Figure 5. Higher SR Ca²⁺ release during EC coupling in TS cells increases the rate of inactivation of I_Ca.

A–B, representative I_Ca records normalized to peak from TS and WT myocytes dialyzed with an intracellular solution containing (A) or lacking (B) 10 mM of the Ca²⁺ chelator EGTA. Currents were evoked by a voltage step from −50 mV to 0 mV in the presence of 2 mM external Ca²⁺. Below, bar plots of the mean ± S.E.M. of the inactivation components of I_Ca: τ_fast (ms), τ_slow (ms), and current integral (fC/pF) in WT and TS myocytes.

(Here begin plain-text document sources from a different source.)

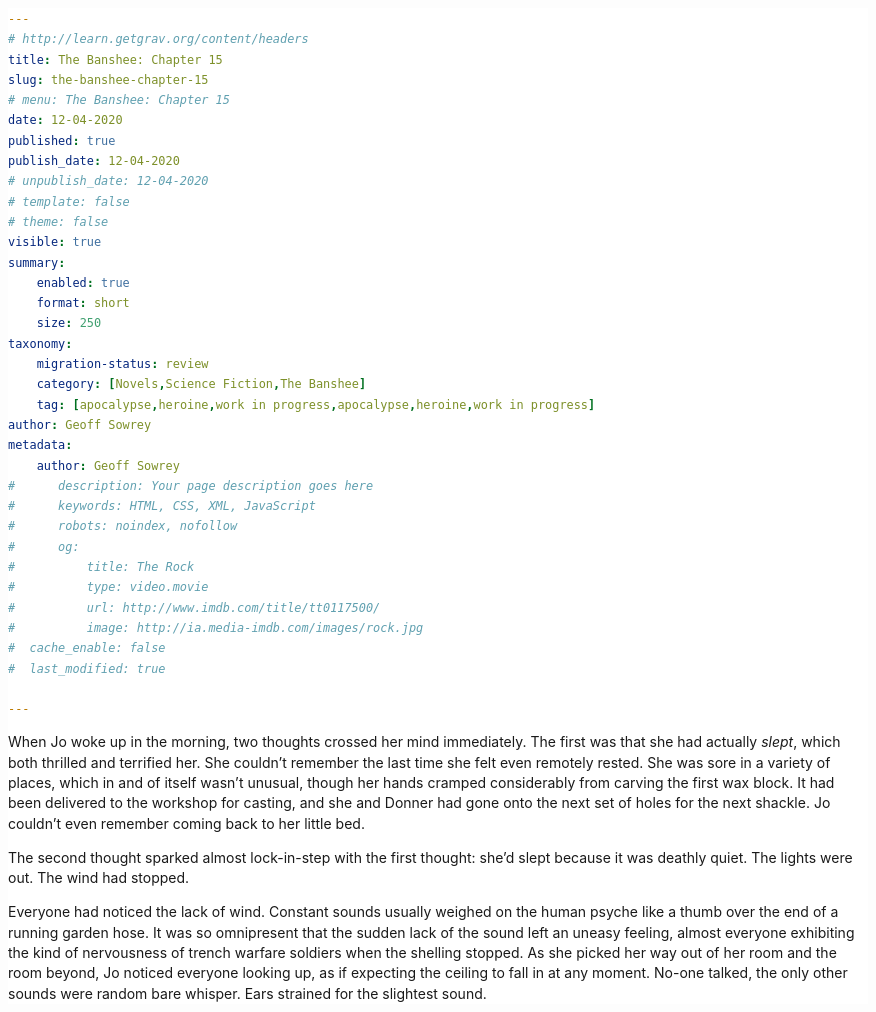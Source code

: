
 ```yaml
---
# http://learn.getgrav.org/content/headers
title: The Banshee: Chapter 15
slug: the-banshee-chapter-15
# menu: The Banshee: Chapter 15
date: 12-04-2020
published: true
publish_date: 12-04-2020
# unpublish_date: 12-04-2020
# template: false
# theme: false
visible: true
summary:
    enabled: true
    format: short
    size: 250
taxonomy:
    migration-status: review
    category: [Novels,Science Fiction,The Banshee]
    tag: [apocalypse,heroine,work in progress,apocalypse,heroine,work in progress]
author: Geoff Sowrey
metadata:
    author: Geoff Sowrey
#      description: Your page description goes here
#      keywords: HTML, CSS, XML, JavaScript
#      robots: noindex, nofollow
#      og:
#          title: The Rock
#          type: video.movie
#          url: http://www.imdb.com/title/tt0117500/
#          image: http://ia.media-imdb.com/images/rock.jpg
#  cache_enable: false
#  last_modified: true

---
```


When Jo woke up in the morning, two thoughts crossed her mind immediately. The first was that she had actually *slept*, which both thrilled and terrified her. She couldn’t remember the last time she felt even remotely rested. She was sore in a variety of places, which in and of itself wasn’t unusual, though her hands cramped considerably from carving the first wax block. It had been delivered to the workshop for casting, and she and Donner had gone onto the next set of holes for the next shackle. Jo couldn’t even remember coming back to her little bed. 

The second thought sparked almost lock-in-step with the first thought: she’d slept because it was deathly quiet. The lights were out. The wind had stopped. 

Everyone had noticed the lack of wind. Constant sounds usually weighed on the human psyche like a thumb over the end of a running garden hose. It was so omnipresent that the sudden lack of the sound left an uneasy feeling, almost everyone exhibiting the kind of nervousness of trench warfare soldiers when the shelling stopped. As she picked her way out of her room and the room beyond, Jo noticed everyone looking up, as if expecting the ceiling to fall in at any moment. No-one talked, the only other sounds were random bare whisper. Ears strained for the slightest sound. 
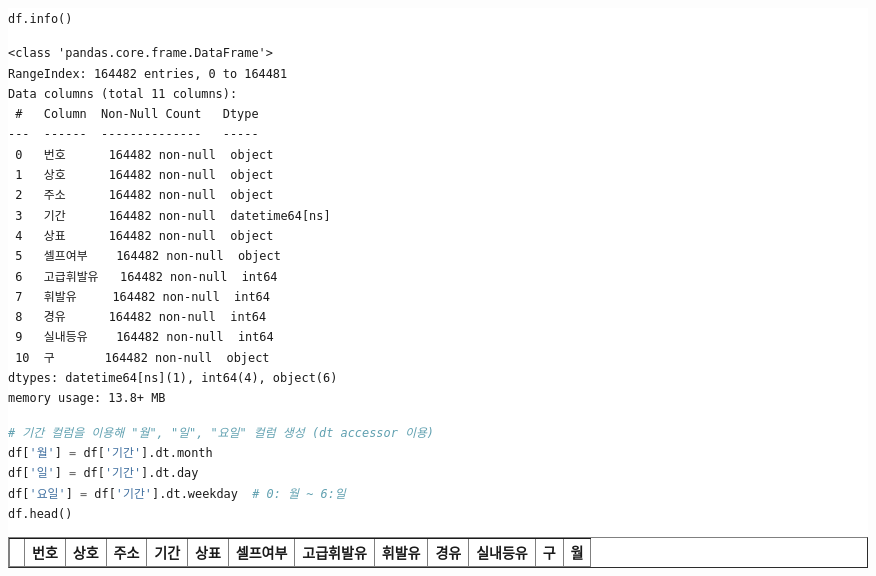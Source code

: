


```python
df.info()
```

    <class 'pandas.core.frame.DataFrame'>
    RangeIndex: 164482 entries, 0 to 164481
    Data columns (total 11 columns):
     #   Column  Non-Null Count   Dtype         
    ---  ------  --------------   -----         
     0   번호      164482 non-null  object        
     1   상호      164482 non-null  object        
     2   주소      164482 non-null  object        
     3   기간      164482 non-null  datetime64[ns]
     4   상표      164482 non-null  object        
     5   셀프여부    164482 non-null  object        
     6   고급휘발유   164482 non-null  int64         
     7   휘발유     164482 non-null  int64         
     8   경유      164482 non-null  int64         
     9   실내등유    164482 non-null  int64         
     10  구       164482 non-null  object        
    dtypes: datetime64[ns](1), int64(4), object(6)
    memory usage: 13.8+ MB
    


```python
# 기간 컬럼을 이용해 "월", "일", "요일" 컬럼 생성 (dt accessor 이용)
df['월'] = df['기간'].dt.month
df['일'] = df['기간'].dt.day
df['요일'] = df['기간'].dt.weekday  # 0: 월 ~ 6:일
df.head()
```




<div>
<style scoped>
    .dataframe tbody tr th:only-of-type {
        vertical-align: middle;
    }

    .dataframe tbody tr th {
        vertical-align: top;
    }

    .dataframe thead th {
        text-align: right;
    }
</style>
<table border="1" class="dataframe">
  <thead>
    <tr style="text-align: right;">
      <th></th>
      <th>번호</th>
      <th>상호</th>
      <th>주소</th>
      <th>기간</th>
      <th>상표</th>
      <th>셀프여부</th>
      <th>고급휘발유</th>
      <th>휘발유</th>
      <th>경유</th>
      <th>실내등유</th>
      <th>구</th>
      <th>월</th>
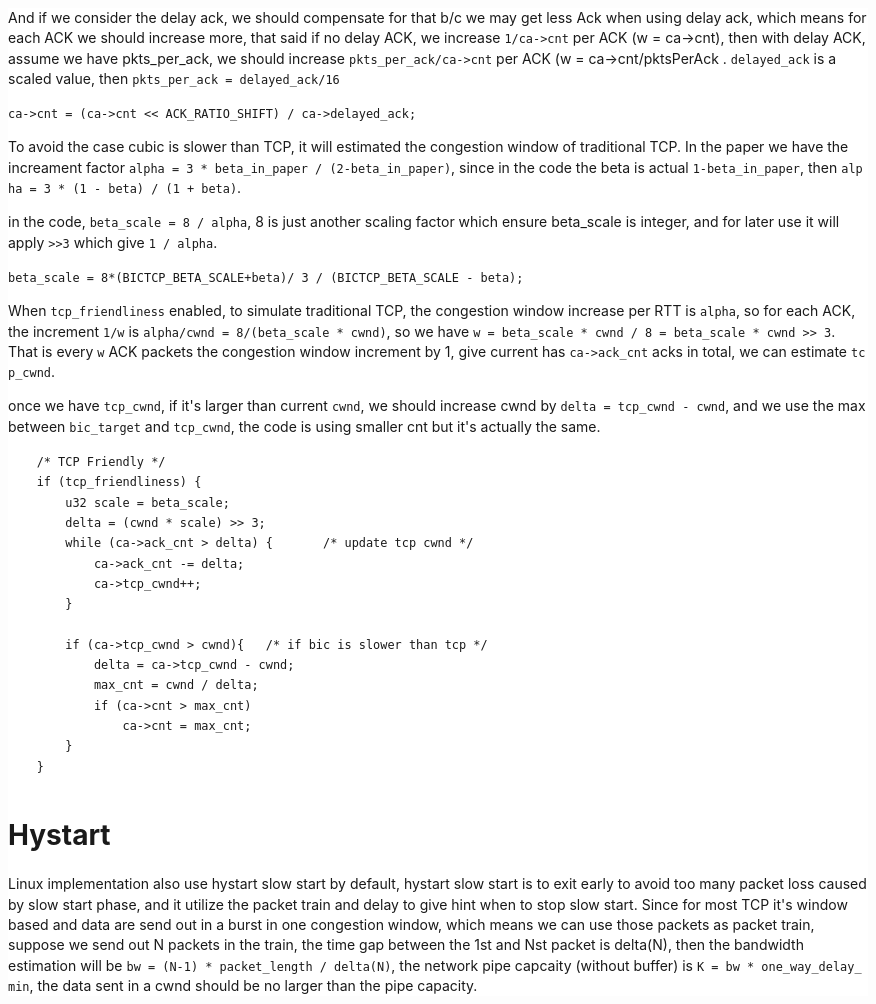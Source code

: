 And if we consider the delay ack, we should compensate for that b/c we may get less Ack when using delay ack, which means for each ACK we should increase more, that said if no delay ACK, we increase `1/ca->cnt` per ACK (w = ca->cnt), then with delay ACK, assume we have pkts_per_ack, we should increase `pkts_per_ack/ca->cnt` per ACK (w = ca->cnt/pktsPerAck . `delayed_ack` is a scaled value, then `pkts_per_ack = delayed_ack/16`

```
ca->cnt = (ca->cnt << ACK_RATIO_SHIFT) / ca->delayed_ack;
```

To avoid the case cubic is slower than TCP, it will estimated the congestion window of traditional TCP. In the paper we have the increament factor `alpha = 3 * beta_in_paper / (2-beta_in_paper)`, since in the code the beta is actual `1-beta_in_paper`, then `alpha = 3 * (1 - beta) / (1 + beta)`.

in the code, `beta_scale = 8 / alpha`, 8 is just another scaling factor which ensure beta_scale is integer, and for later use it will apply `>>3` which give `1 / alpha`.

```
beta_scale = 8*(BICTCP_BETA_SCALE+beta)/ 3 / (BICTCP_BETA_SCALE - beta);
```

When `tcp_friendliness` enabled, to simulate traditional TCP, the congestion window increase per RTT is `alpha`, so for each ACK, the increment `1/w` is `alpha/cwnd = 8/(beta_scale * cwnd)`, so we have `w = beta_scale * cwnd / 8 = beta_scale * cwnd >> 3`. That is every `w` ACK packets the congestion window increment by 1, give current has `ca->ack_cnt` acks in total, we can estimate `tcp_cwnd`.

once we have `tcp_cwnd`, if it's larger than current `cwnd`, we should increase cwnd by `delta = tcp_cwnd - cwnd`, and we use the max between `bic_target` and `tcp_cwnd`, the code is using smaller cnt but it's actually the same.

```
	/* TCP Friendly */
	if (tcp_friendliness) {
		u32 scale = beta_scale;
		delta = (cwnd * scale) >> 3;
		while (ca->ack_cnt > delta) {		/* update tcp cwnd */
			ca->ack_cnt -= delta;
			ca->tcp_cwnd++;
		}

		if (ca->tcp_cwnd > cwnd){	/* if bic is slower than tcp */
			delta = ca->tcp_cwnd - cwnd;
			max_cnt = cwnd / delta;
			if (ca->cnt > max_cnt)
				ca->cnt = max_cnt;
		}
	}
```

# Hystart

Linux implementation also use hystart slow start by default, hystart slow start is to exit early to avoid too many packet loss caused by slow start phase, and it utilize the packet train and delay to give hint when to stop slow start. Since for most TCP it's window based and data are send out in a burst in one congestion window, which means we can use those packets as packet train, suppose we send out N packets in the train, the time gap between the 1st and Nst packet is delta(N), then the bandwidth estimation will be `bw = (N-1) * packet_length / delta(N)`,  the network pipe capcaity (without buffer) is `K = bw * one_way_delay_min`, the data sent in a cwnd should be no larger than the pipe capacity.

C, representative I_Ca and confocal line-scan images from WT (i) and TS (ii) cells. I_Ca and [Ca²⁺]_i transients were evoked by a 200 ms voltage step from −50 to 0 mV. Traces showing the time course of I_Ca and [Ca²⁺]_i in these cells are shown below and above the line-scan images, respectively. D, voltage dependence of the amplitude of the [Ca²⁺]_i transient on positive y-axis, current-voltage relationship of I_Ca on negative y-axis, for both WT (black) and TS (red) cells. E, voltage dependence of EC coupling (ECC) gain for WT (black) and TS (red).